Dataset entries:
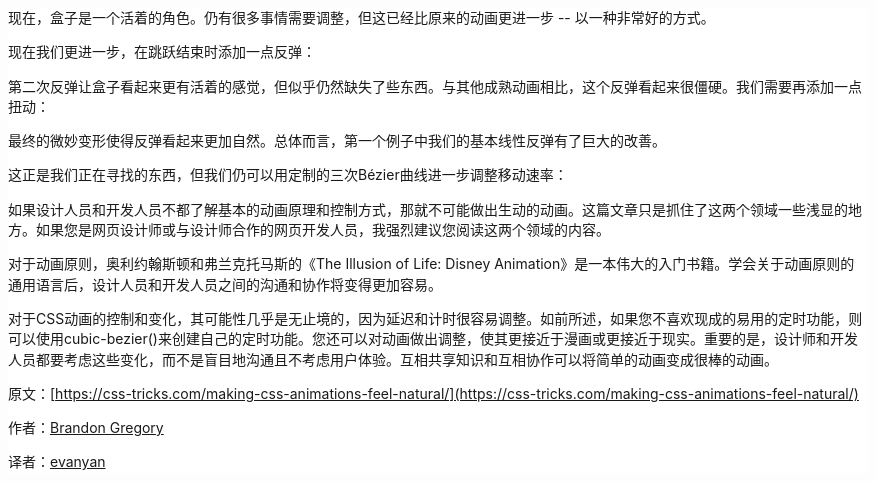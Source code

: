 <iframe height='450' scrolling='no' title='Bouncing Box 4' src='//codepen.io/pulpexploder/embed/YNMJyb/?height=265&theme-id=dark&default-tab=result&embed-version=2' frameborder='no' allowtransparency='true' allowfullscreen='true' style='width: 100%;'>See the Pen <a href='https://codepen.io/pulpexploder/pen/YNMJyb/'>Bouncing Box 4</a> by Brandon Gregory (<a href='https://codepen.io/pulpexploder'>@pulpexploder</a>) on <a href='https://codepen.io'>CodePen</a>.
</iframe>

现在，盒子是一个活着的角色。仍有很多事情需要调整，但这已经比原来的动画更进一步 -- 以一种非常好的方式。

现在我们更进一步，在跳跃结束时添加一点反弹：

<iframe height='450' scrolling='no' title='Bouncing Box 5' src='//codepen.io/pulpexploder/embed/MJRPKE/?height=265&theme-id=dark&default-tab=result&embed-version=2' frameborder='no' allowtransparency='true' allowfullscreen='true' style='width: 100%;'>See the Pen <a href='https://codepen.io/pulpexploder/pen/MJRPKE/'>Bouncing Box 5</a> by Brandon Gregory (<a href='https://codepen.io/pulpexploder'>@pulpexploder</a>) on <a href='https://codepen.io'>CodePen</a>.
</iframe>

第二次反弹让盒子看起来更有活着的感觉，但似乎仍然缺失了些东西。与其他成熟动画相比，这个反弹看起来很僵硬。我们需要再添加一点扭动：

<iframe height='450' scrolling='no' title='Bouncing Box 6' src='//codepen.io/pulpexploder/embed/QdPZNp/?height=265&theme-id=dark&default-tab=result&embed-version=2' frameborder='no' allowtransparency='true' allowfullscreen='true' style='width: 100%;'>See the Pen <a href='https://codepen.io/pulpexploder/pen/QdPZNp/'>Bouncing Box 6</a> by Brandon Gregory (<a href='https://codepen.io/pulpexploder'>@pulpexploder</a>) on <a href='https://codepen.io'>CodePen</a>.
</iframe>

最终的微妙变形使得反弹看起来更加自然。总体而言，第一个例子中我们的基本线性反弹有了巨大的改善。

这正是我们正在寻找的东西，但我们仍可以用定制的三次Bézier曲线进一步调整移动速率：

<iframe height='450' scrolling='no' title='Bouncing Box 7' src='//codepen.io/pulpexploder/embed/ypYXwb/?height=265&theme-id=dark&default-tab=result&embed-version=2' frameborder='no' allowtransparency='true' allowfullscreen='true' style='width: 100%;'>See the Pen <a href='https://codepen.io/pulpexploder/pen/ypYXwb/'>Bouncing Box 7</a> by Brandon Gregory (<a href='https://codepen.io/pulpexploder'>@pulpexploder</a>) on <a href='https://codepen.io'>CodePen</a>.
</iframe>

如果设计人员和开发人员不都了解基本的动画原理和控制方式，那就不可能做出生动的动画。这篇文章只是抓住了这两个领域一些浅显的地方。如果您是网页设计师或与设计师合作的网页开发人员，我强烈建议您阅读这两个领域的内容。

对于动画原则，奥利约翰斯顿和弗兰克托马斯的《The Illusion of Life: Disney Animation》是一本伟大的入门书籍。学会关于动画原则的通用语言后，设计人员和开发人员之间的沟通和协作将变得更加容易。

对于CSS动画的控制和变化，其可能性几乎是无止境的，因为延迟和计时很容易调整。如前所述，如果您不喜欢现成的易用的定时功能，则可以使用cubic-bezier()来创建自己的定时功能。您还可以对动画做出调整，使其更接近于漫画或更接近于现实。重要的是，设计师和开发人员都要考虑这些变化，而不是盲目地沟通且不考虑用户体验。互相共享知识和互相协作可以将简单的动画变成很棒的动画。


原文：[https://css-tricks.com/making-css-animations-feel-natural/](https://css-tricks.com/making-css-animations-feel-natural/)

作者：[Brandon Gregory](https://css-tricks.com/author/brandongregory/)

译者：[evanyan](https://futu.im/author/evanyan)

## How to complete this task:
Sift the data above for lines with "author", then copy each one.

## Exercise solution:
作者：[Brandon Gregory](https://css-tricks.com/author/brandongregory/)
译者：[evanyan](https://futu.im/author/evanyan)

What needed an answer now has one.